Yesterday my publisher held a terrific event to promote the upcoming release of THE MARK, in which they gave out advance copies of the book along with some cool swag and a press release (you know a press release is good when it makes you want to read your own book).
And this morning I got an email from a guest in attendance with the very first unofficial "review" of THE MARK. Along with the fact that the book was read overnight, the "review" was quite positive, which made me happy, especially because this person is influential in the field, reviews for several major newspapers, and had read enough in the genre to know when something sucks and when it doesn't. But something else happened too when I got that email, something I wasn't quite expecting.
As my publisher gave out advance copies of THE MARK yesterday, it marked the very first time that anyone outside of my publisher, agent, and immediate family had a chance to read the book. Suddenly there are copies floating around out there (though I don't imagine they'll find their way to eBay). Actual paginated copies, with ISBNs, an excerpt from THE REGULATOR, and a U.S. retail (and Canadian!) price point.
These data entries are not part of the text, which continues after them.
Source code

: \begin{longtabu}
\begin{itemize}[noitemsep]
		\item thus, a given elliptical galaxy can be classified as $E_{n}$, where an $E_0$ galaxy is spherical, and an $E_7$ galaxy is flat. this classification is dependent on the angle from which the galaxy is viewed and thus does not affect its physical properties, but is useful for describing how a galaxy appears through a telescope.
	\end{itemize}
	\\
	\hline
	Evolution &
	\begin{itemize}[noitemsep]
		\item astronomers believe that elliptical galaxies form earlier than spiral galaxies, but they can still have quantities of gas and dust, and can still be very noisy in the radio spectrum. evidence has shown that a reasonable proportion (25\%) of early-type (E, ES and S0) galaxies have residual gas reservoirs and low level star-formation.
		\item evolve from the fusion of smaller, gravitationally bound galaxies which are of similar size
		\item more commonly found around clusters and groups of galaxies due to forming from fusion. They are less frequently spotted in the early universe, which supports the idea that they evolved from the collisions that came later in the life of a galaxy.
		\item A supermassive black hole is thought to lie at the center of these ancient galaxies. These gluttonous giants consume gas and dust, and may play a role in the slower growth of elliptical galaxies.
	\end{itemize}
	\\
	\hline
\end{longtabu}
This is both exhilarating and nauseating at the same time, and just when you start to think that you're pretty confident, that your first book is coming out, that your publisher is behind it, that the world is your oyster--WATCH OUT! You might be getting critiqued right now. As we speak!
As Chris Rock said, "Run! It's the media!"
This is hardly an original emotion, in fact it's one I imagine most first-time authors experience unless they're Donald Trump or Perez Hilton and truly believe that regardless of the context in which your name is mentioned you're that much more popular. But like those old NBC ads, if you haven't seen it, it's new to you.
So this is a new emotion. An emotion that requires a healthy dollop of humility. And Pepto Bismol.